If you’re a Black person and you live in the Black community, all your life, you walk out on the street every day, seeing white policeman surrounding you. When I was living in Los Angeles, for instance…I was constantly stopped. The police didn’t know who I was, but I was a Black woman, and I had a natural, and I suppose they thought that I might be a “militant”…
You live under that situation constantly, and then you ask me whether I approve of violence. I mean, that just doesn’t make any sense at all.
Whether I approve of guns? I grew up in Birmingham, Alabama. Some very, very good friends of mine were killed by bombs–bombs that were planted by racists…From the time I was very, very small, I remember the sounds of bombs exploding across the street, our house shaking. I remember my father having to have guns at his disposal at all times because of the fact that at any moment, we might expect to be attacked . . .
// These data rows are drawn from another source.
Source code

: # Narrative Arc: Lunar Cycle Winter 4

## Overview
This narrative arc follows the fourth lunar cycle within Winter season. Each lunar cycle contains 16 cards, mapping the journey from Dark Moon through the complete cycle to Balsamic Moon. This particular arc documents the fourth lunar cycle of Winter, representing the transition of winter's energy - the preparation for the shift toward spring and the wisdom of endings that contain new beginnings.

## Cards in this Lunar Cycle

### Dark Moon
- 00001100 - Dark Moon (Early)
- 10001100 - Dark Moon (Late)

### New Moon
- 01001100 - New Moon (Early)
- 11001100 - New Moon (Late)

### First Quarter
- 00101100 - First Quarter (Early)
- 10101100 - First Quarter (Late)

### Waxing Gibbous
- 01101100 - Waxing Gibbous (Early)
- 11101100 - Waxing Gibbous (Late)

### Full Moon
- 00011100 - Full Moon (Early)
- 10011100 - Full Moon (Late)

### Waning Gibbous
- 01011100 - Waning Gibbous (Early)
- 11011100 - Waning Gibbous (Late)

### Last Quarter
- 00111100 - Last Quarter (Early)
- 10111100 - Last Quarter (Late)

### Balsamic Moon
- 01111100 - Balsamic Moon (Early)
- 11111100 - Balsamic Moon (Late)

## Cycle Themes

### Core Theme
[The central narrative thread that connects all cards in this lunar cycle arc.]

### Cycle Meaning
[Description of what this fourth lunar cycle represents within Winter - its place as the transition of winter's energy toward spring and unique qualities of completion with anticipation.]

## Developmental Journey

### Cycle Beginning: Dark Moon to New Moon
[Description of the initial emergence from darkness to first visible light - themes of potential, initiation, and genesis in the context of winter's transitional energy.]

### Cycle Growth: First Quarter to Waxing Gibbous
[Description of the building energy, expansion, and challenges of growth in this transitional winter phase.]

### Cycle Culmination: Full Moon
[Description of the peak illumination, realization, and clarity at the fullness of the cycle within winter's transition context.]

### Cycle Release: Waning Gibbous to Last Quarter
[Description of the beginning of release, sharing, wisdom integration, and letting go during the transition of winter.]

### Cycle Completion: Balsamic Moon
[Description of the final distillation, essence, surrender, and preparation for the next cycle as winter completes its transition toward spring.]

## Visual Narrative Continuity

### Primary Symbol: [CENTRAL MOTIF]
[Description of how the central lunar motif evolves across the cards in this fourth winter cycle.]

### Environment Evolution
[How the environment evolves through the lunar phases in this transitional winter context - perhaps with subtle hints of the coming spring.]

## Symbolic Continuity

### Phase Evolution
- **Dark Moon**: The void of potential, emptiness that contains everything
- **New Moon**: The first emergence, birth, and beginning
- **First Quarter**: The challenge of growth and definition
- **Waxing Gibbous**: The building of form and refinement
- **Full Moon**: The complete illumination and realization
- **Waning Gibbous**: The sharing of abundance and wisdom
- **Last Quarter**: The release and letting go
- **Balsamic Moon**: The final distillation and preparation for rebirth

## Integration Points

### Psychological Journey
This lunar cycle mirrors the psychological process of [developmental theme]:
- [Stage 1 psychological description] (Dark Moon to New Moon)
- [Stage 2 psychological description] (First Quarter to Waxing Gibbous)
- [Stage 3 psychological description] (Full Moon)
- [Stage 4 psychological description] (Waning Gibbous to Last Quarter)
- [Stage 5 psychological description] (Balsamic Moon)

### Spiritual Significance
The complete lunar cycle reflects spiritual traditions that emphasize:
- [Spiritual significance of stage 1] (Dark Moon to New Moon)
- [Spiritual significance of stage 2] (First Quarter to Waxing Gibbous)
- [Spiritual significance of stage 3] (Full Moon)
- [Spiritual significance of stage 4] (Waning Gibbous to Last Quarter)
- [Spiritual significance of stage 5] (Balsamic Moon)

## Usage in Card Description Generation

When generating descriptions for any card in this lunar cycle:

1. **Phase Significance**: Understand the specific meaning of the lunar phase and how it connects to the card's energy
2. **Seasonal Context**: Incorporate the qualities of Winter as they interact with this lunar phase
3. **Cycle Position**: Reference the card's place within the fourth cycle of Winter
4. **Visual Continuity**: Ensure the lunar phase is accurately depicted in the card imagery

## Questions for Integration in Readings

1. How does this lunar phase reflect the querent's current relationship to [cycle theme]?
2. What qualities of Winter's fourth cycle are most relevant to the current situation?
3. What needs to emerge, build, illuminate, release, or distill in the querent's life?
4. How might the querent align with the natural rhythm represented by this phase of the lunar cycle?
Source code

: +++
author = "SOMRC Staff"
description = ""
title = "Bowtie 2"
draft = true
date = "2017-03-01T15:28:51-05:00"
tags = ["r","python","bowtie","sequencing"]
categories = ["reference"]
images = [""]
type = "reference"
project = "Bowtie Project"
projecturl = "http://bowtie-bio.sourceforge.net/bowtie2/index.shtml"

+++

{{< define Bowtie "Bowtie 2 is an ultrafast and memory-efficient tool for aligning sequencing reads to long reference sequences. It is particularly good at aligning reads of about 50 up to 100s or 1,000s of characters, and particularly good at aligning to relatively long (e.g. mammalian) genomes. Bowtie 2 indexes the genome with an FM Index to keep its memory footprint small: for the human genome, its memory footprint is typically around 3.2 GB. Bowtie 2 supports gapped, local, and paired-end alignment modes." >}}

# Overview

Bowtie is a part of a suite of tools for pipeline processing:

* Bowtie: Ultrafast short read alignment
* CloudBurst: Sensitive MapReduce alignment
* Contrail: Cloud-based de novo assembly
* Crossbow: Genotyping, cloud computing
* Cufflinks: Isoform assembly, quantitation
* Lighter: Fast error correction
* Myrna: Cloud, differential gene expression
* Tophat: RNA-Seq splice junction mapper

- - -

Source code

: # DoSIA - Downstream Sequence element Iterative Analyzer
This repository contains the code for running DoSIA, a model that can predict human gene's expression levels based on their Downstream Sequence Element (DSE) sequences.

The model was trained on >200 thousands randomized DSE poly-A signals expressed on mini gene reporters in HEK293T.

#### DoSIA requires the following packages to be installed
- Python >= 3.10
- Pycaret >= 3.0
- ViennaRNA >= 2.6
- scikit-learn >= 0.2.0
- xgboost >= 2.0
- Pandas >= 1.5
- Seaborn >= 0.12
In fact, when [one] bombing occurred, one of the mothers of one of the young girls called my mother and said, “Can you take me down to the church? I have to pick up Carole, we heard about the bombing, and I don’t have my car.”
And they went down there, and what did they find? They found limbs and heads strewn all over the place. And then after that, in my neighborhood, all of the men organized themselves into an armed patrol. They had to take their guns and control our community every night because they did not want that to happen again.
I mean, that’s why when someone asks me about violence, I just find it incredible. Because what it means is the person who’s asking that question has absolutely no idea what Black people have gone through–what Black people have experienced in this country since the time the first Black person was kidnapped from the shores of Africa.